EXERCISE BRIEF - Report each line of the data below in which "fullName" appears.

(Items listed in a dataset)
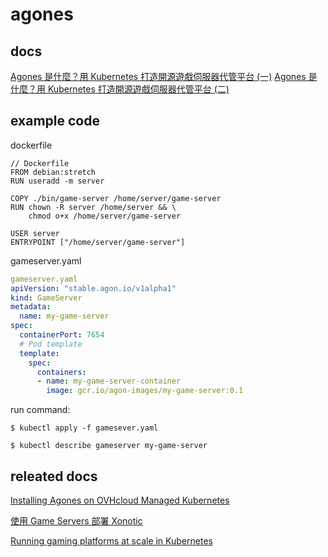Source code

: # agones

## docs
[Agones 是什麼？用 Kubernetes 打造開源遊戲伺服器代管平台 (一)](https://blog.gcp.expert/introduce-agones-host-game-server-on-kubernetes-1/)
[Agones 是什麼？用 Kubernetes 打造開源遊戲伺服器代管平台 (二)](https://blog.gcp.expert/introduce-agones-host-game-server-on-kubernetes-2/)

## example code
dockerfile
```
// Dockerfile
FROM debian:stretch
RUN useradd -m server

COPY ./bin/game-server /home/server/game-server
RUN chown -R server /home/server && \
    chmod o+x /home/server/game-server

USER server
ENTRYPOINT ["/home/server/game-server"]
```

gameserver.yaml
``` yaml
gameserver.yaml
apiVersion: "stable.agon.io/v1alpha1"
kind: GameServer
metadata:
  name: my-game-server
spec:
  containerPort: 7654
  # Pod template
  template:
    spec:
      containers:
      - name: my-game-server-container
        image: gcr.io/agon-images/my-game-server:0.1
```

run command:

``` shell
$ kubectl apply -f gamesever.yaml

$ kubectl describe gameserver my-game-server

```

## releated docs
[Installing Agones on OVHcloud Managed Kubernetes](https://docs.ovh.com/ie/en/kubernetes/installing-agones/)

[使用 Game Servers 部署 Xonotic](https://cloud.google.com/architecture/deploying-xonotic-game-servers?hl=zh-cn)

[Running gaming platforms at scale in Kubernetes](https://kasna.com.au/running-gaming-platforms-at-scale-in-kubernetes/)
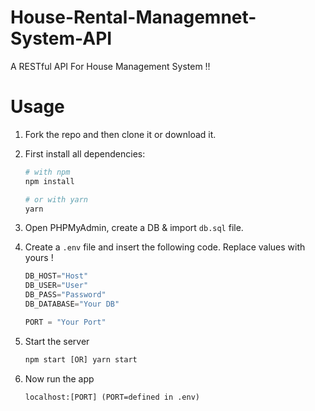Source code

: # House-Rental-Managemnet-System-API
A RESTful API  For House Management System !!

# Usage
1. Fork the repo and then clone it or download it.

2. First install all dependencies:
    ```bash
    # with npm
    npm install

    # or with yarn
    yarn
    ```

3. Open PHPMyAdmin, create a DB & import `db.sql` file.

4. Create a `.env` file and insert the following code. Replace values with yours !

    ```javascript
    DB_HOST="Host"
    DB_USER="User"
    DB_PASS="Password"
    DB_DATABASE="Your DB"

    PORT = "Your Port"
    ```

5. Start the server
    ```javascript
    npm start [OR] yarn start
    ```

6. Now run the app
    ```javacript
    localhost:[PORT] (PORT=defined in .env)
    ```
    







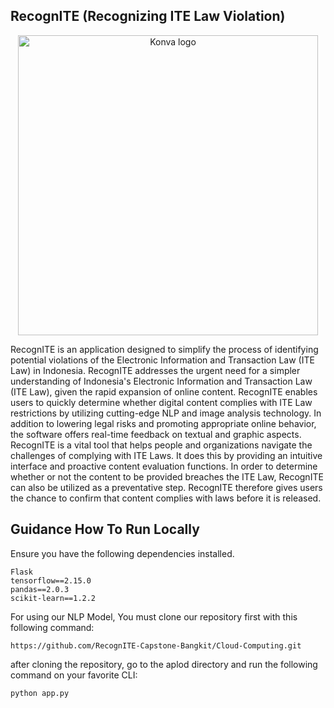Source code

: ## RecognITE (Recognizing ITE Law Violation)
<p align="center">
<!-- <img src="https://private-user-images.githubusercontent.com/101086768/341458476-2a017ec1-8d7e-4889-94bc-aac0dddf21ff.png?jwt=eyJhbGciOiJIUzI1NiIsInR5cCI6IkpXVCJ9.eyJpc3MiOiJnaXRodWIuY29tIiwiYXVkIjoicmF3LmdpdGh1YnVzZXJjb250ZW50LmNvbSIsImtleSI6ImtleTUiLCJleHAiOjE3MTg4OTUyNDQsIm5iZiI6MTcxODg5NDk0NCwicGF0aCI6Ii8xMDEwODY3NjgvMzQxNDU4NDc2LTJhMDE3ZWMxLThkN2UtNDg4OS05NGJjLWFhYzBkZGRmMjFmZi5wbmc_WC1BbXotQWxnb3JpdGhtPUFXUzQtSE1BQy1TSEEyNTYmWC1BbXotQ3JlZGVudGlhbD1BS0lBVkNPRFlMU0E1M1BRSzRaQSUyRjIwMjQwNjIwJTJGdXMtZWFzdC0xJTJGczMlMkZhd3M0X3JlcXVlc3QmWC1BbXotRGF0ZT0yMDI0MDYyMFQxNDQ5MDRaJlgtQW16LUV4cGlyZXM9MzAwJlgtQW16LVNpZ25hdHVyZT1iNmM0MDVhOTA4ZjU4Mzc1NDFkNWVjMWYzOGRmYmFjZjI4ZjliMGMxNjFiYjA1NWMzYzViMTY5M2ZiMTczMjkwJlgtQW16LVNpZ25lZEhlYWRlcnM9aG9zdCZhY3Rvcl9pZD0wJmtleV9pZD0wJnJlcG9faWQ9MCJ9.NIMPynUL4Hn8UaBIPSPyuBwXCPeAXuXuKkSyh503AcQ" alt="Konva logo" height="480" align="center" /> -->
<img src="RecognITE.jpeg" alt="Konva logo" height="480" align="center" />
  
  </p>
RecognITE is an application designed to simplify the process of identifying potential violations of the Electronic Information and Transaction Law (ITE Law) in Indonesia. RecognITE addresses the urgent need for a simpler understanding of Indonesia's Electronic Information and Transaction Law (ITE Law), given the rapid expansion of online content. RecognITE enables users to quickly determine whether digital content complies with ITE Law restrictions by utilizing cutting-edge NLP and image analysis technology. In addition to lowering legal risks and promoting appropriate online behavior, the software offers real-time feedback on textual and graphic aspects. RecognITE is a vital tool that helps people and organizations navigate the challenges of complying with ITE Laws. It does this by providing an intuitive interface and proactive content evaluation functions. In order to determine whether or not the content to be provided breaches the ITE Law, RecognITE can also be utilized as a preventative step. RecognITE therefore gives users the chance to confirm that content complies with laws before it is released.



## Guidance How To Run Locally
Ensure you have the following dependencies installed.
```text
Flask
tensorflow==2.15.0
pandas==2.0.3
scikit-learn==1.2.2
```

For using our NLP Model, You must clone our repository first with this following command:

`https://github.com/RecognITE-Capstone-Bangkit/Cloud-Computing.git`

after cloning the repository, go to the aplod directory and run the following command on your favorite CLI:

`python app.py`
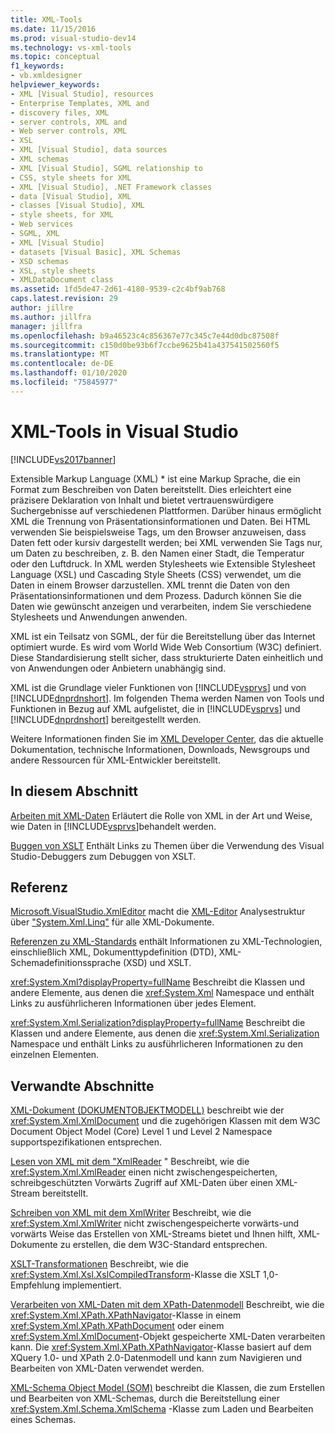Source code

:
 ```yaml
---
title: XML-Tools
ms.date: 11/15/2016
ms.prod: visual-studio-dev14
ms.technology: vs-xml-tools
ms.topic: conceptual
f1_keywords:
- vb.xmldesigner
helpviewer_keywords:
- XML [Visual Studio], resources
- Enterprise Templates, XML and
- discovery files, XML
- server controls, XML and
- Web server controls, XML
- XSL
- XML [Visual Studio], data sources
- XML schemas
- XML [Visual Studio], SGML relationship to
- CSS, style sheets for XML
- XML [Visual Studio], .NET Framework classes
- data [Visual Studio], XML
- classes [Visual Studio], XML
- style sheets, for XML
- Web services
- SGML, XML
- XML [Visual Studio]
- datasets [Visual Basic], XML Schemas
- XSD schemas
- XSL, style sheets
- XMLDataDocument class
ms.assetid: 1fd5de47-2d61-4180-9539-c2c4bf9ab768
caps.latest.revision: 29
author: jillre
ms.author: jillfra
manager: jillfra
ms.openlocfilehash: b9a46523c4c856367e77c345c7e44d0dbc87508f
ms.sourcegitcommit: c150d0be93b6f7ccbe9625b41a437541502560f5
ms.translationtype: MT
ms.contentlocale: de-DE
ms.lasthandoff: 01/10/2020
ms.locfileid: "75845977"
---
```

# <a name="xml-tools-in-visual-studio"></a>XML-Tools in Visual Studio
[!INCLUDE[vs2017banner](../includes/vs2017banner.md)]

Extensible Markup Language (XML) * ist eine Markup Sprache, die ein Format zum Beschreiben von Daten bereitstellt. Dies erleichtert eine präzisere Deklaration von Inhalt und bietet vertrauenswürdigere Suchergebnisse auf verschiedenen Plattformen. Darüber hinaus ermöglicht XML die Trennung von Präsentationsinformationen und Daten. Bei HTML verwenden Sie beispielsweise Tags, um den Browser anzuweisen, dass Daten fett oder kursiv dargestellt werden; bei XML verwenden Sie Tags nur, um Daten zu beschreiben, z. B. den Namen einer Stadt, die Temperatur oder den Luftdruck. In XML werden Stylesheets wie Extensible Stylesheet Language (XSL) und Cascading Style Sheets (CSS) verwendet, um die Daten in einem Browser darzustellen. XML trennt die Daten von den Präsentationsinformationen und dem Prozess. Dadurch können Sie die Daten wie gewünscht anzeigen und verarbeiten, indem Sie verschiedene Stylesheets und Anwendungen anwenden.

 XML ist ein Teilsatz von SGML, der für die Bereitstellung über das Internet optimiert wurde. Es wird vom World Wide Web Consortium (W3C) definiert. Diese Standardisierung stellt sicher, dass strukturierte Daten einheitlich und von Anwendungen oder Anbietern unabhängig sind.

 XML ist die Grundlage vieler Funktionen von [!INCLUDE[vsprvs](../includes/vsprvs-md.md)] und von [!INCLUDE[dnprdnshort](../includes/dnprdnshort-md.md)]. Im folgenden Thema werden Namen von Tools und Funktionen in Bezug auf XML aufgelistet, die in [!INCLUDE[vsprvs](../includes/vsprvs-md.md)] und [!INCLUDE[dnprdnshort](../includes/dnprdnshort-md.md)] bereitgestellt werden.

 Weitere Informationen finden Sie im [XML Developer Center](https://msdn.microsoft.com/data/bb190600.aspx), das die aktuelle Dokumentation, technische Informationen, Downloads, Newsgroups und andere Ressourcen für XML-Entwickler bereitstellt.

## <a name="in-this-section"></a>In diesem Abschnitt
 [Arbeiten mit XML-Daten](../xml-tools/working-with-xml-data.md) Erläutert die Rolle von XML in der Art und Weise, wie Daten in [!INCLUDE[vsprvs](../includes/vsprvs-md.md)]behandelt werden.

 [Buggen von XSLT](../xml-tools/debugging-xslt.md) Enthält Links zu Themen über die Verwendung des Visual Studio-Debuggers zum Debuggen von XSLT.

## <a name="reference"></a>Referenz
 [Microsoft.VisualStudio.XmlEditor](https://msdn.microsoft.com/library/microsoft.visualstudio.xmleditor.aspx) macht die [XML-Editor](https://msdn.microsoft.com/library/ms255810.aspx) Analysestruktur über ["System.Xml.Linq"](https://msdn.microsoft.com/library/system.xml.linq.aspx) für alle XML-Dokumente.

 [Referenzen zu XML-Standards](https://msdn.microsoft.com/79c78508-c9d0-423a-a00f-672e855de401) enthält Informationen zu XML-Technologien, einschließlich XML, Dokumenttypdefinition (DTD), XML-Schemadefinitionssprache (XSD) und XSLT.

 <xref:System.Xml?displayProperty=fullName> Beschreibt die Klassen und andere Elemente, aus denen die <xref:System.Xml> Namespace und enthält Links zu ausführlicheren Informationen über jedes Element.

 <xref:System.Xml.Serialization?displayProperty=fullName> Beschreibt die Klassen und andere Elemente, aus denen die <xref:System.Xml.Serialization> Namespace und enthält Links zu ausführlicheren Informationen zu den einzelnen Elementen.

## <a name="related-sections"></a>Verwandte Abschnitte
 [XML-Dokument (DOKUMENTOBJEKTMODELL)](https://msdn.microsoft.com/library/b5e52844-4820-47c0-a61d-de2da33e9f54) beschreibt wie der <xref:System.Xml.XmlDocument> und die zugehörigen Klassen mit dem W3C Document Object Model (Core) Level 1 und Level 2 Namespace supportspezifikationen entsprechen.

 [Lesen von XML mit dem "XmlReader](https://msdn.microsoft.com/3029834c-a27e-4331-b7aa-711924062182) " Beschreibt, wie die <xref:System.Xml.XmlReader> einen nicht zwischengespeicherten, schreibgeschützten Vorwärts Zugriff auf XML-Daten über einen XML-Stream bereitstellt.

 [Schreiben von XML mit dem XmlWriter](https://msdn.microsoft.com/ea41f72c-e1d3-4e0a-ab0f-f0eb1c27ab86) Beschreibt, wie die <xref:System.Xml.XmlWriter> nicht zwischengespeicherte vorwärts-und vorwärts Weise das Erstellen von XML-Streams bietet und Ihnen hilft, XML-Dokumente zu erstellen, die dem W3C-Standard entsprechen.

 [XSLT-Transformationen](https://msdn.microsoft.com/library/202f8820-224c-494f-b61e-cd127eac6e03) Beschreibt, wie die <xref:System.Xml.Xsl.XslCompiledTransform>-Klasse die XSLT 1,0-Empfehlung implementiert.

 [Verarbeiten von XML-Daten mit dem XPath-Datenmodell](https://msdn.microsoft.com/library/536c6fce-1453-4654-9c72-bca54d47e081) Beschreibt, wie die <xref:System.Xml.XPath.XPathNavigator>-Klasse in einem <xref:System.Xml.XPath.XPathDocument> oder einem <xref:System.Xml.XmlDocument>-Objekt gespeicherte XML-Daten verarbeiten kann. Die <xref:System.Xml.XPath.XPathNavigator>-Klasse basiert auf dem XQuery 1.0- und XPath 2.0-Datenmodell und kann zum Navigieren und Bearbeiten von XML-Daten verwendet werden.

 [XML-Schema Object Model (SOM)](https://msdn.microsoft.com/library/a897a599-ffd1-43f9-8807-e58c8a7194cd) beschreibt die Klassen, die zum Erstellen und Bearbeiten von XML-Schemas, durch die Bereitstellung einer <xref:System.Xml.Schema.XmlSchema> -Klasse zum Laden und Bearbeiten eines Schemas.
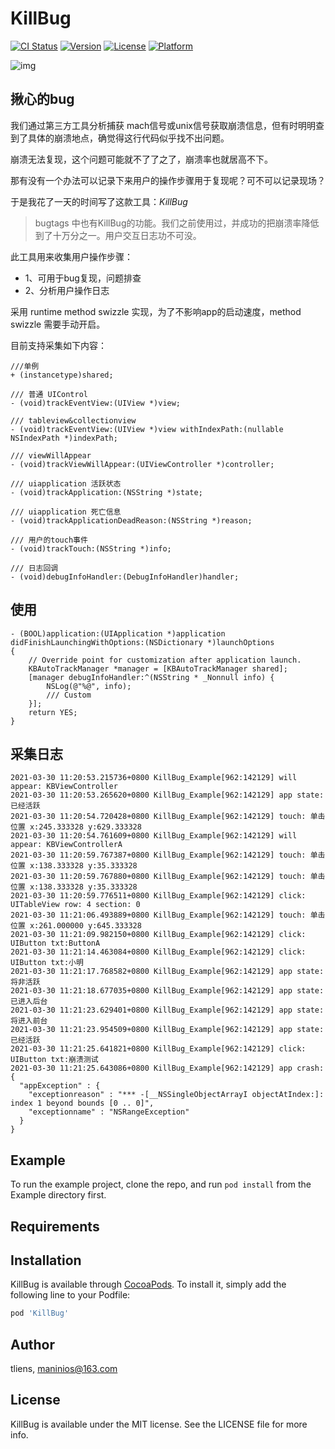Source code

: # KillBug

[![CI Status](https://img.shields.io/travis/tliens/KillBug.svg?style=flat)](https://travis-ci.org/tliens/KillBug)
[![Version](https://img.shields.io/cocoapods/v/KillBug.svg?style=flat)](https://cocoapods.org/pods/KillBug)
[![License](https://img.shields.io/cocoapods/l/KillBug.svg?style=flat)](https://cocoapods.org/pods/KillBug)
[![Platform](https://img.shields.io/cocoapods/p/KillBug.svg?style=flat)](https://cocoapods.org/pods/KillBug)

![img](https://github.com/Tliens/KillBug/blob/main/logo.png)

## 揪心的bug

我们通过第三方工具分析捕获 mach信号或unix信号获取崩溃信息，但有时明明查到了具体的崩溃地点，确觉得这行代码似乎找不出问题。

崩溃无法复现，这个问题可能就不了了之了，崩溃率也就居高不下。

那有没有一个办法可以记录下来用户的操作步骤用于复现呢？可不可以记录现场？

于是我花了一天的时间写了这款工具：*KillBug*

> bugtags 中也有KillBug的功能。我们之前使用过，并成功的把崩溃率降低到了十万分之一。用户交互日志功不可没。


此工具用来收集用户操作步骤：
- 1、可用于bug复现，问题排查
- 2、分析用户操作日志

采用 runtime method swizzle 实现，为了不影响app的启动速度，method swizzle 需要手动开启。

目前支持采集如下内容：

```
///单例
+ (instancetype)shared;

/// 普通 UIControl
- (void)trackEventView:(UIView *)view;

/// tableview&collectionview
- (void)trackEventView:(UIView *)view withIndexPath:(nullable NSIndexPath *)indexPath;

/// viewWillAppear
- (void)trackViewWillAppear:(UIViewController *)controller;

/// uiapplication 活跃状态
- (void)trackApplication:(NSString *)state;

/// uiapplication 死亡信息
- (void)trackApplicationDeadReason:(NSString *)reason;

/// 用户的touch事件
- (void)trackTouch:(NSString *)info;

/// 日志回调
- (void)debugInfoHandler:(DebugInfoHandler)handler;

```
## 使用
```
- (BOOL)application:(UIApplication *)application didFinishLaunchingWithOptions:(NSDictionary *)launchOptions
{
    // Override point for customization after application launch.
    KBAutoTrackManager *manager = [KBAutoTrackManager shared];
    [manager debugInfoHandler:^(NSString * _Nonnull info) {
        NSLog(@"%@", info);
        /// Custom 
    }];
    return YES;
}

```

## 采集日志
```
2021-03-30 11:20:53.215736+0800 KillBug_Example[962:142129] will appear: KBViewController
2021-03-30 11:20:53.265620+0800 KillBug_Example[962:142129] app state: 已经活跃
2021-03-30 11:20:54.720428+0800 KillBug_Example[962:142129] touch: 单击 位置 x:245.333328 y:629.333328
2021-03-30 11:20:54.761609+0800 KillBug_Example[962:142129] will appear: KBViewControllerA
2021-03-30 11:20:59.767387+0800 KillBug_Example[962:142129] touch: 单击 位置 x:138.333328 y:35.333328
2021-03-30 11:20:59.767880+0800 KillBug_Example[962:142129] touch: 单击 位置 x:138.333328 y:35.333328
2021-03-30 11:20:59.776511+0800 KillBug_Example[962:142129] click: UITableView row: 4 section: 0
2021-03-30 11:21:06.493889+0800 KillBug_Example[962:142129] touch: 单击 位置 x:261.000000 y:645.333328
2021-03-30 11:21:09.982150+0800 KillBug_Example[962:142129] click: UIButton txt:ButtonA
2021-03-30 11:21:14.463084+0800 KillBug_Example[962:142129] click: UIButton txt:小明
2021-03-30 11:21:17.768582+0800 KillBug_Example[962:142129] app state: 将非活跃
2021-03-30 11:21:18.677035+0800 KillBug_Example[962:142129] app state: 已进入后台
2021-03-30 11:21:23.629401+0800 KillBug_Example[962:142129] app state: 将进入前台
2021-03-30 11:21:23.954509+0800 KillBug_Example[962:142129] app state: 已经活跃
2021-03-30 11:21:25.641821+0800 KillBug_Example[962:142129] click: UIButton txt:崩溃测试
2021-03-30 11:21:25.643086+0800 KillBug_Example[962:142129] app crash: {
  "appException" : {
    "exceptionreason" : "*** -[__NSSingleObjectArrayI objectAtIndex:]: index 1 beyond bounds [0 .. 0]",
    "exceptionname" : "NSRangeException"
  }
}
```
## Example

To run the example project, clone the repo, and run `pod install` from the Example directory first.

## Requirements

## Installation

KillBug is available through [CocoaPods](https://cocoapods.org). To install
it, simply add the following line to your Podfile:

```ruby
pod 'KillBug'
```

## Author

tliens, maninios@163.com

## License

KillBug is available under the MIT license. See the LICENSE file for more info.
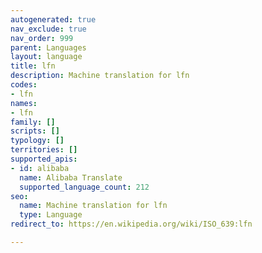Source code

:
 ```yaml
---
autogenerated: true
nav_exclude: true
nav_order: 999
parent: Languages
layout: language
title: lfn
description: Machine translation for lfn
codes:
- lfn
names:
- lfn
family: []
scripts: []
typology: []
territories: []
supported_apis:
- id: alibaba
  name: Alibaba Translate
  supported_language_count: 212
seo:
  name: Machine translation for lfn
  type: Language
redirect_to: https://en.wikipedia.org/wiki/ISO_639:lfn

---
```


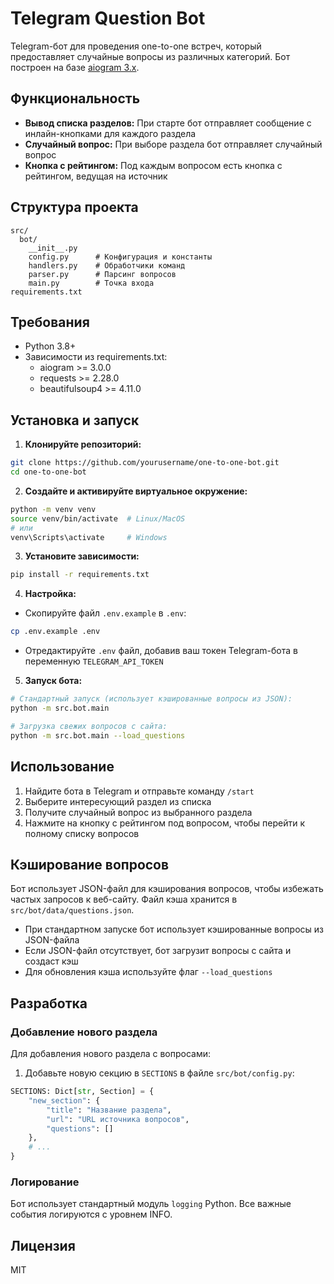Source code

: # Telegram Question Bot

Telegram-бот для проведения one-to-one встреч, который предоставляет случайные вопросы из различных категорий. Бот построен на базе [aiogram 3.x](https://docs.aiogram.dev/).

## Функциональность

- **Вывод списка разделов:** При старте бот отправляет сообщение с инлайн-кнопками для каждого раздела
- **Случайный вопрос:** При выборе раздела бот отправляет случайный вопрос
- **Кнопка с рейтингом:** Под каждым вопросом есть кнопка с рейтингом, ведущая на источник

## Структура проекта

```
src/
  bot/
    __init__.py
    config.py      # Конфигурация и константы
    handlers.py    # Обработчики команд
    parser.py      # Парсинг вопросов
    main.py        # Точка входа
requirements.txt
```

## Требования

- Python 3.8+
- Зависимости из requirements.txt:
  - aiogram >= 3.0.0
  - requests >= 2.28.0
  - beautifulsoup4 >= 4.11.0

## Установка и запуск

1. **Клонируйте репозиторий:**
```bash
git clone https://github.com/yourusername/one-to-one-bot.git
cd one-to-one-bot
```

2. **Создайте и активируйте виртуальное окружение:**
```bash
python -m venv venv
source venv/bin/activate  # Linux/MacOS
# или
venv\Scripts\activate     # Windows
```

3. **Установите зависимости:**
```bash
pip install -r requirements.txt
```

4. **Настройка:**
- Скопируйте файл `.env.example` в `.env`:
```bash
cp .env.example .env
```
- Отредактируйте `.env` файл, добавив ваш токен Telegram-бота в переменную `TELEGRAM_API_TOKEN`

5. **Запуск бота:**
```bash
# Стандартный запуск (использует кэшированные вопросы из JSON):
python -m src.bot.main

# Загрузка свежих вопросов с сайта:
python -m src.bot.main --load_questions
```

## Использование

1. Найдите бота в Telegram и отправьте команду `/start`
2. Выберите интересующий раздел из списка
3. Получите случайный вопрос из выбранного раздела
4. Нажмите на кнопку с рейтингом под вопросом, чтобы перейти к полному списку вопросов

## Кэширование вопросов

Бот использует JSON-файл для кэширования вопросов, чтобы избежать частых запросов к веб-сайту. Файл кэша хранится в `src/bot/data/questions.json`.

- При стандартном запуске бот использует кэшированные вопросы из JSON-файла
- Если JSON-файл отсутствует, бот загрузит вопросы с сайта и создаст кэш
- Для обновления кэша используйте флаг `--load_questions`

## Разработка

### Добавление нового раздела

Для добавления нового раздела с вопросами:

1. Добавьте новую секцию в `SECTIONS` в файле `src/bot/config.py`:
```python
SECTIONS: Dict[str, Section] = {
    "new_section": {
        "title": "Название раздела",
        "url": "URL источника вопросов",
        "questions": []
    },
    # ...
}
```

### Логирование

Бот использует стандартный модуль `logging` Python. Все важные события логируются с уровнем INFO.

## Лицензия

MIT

RESPONSE TO THIS EXERCISE -
 <xref:System.Xml?displayProperty=fullName> Beschreibt die Klassen und andere Elemente, aus denen die <xref:System.Xml> Namespace und enthält Links zu ausführlicheren Informationen über jedes Element.
 <xref:System.Xml.Serialization?displayProperty=fullName> Beschreibt die Klassen und andere Elemente, aus denen die <xref:System.Xml.Serialization> Namespace und enthält Links zu ausführlicheren Informationen zu den einzelnen Elementen.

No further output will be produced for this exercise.